Phenergan, among other uses, is a medication used to prevent and control nausea and vomiting. Available at www.medlineplus.gov (last visited November 7, 2023). Clonidine is a medication used to treat high blood pressure. Id.
Crenshaw returned to Staton's health care unit at 4:20 a.m. on September 19, 2020, via stretcher for his complaints of left-sided weakness and numbness in his left arm. Doc. No. 17-1 at 5; Doc. No. 17-3 at 7. Crenshaw's body chart, signed by Ellis, noted that Crenshaw's skin was warm and dry (“W/D”) to the touch and that he had been seen earlier in the morning for nausea and vomiting (“N/V”).
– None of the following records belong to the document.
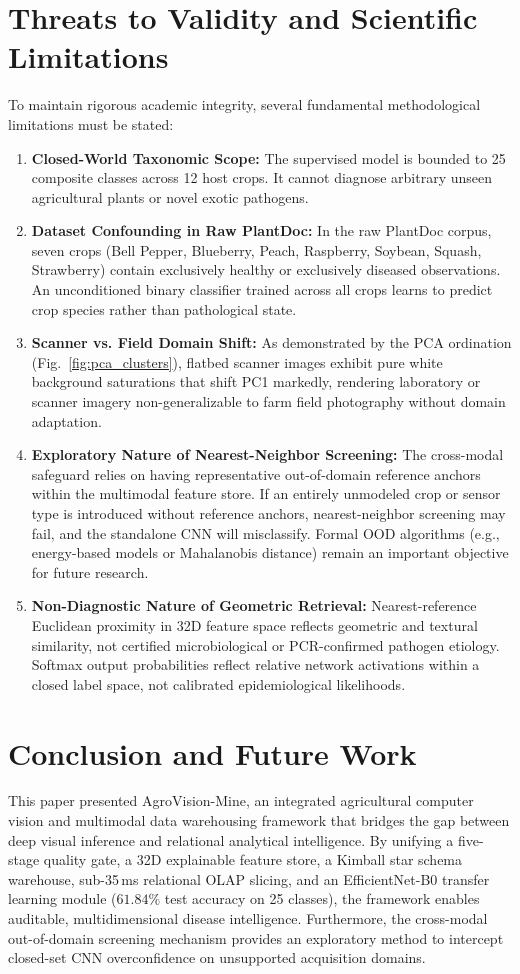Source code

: \documentclass[conference,a4paper]{IEEEtran}
\begin{document}
\section{Threats to Validity and Scientific Limitations}
To maintain rigorous academic integrity, several fundamental methodological limitations must be stated:
\begin{enumerate}
    \item \textbf{Closed-World Taxonomic Scope:} The supervised model is bounded to 25 composite classes across 12 host crops. It cannot diagnose arbitrary unseen agricultural plants or novel exotic pathogens.
    \item \textbf{Dataset Confounding in Raw PlantDoc:} In the raw PlantDoc corpus, seven crops (Bell Pepper, Blueberry, Peach, Raspberry, Soybean, Squash, Strawberry) contain exclusively healthy or exclusively diseased observations. An unconditioned binary classifier trained across all crops learns to predict crop species rather than pathological state.
    \item \textbf{Scanner vs. Field Domain Shift:} As demonstrated by the PCA ordination (Fig.~\ref{fig:pca_clusters}), flatbed scanner images exhibit pure white background saturations that shift PC1 markedly, rendering laboratory or scanner imagery non-generalizable to farm field photography without domain adaptation.
    \item \textbf{Exploratory Nature of Nearest-Neighbor Screening:} The cross-modal safeguard relies on having representative out-of-domain reference anchors within the multimodal feature store. If an entirely unmodeled crop or sensor type is introduced without reference anchors, nearest-neighbor screening may fail, and the standalone CNN will misclassify. Formal OOD algorithms (e.g., energy-based models or Mahalanobis distance) remain an important objective for future research.
    \item \textbf{Non-Diagnostic Nature of Geometric Retrieval:} Nearest-reference Euclidean proximity in 32D feature space reflects geometric and textural similarity, not certified microbiological or PCR-confirmed pathogen etiology. Softmax output probabilities reflect relative network activations within a closed label space, not calibrated epidemiological likelihoods.
\end{enumerate}

\section{Conclusion and Future Work}
This paper presented AgroVision-Mine, an integrated agricultural computer vision and multimodal data warehousing framework that bridges the gap between deep visual inference and relational analytical intelligence. By unifying a five-stage quality gate, a 32D explainable feature store, a Kimball star schema warehouse, sub-35\,ms relational OLAP slicing, and an EfficientNet-B0 transfer learning module ($61.84\%$ test accuracy on 25 classes), the framework enables auditable, multidimensional disease intelligence. Furthermore, the cross-modal out-of-domain screening mechanism provides an exploratory method to intercept closed-set CNN overconfidence on unsupported acquisition domains.
\end{document}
Doc. No. 17-3 at 7. The nursing progress notes, which contain Ellis's signature, noted Crenshaw's complaints of left-sided weakness, left arm numbness, dizziness since 12:30 a.m., and nausea. Doc. No. 17-3 at 8. Objectively, Ellis noted Crenshaw had a decreased pulse rate, left side numbness, and an abnormal EKG. Id. Dr. Barret was notified at 4:25 a.m. of Crenshaw's symptoms and complaints. Id. Dr. Barrett then ordered that Crenshaw be sent to the emergency room at Jackson Hospital for evaluation. Doc. No. 17-1 at 5; Doc. No. 17-3 at 8-9.
Medical records from Jackson Hospital reflect, in part, that Crenshaw arrived from Staton following complaints of left-sided numbness starting on or around 6:00 p.m. on September 18, 2020, which was associated with left chest tightness and “2 episodes” of nausea. Doc. No. 17-3 at 11. In the emergency room, Crenshaw was found to be hemodynamically stable, afebrile, and CTs of his head and abdominal pelvis and a chest x-ray were negative as was other lab work. Id. The hospital course records further indicate:
EKG shows sinus bradycardia as low as 37. [R]eview of the history, he has symptomatic sinus bradycardia back to 2018, at the time he was suggest[ed] to get outpatient stress test and also event monitor - unclear if he got or not. [H]e got radiation therapy and chemotherapy for nasopharyngeal cancer, follow up with Dr. Christon cancer center, last treatment was 7 years ago. [H]e recent[ly] also f[oun]d [he] has some thyroid nodules, had FNA, cytology shows Atypia of undetermined significance (Bethesda category 3). [H]e denies any fever chills, no diarrhea, no abdominal pain, no weight loss, no sick contacts. I was asked to admit patient and treat expectantly. [H]e does feel dizzy occasionally especially as he is standing up, no syncope or collapse. [H]e denies any history of CAD or stress test. [H]e states nonsmoker.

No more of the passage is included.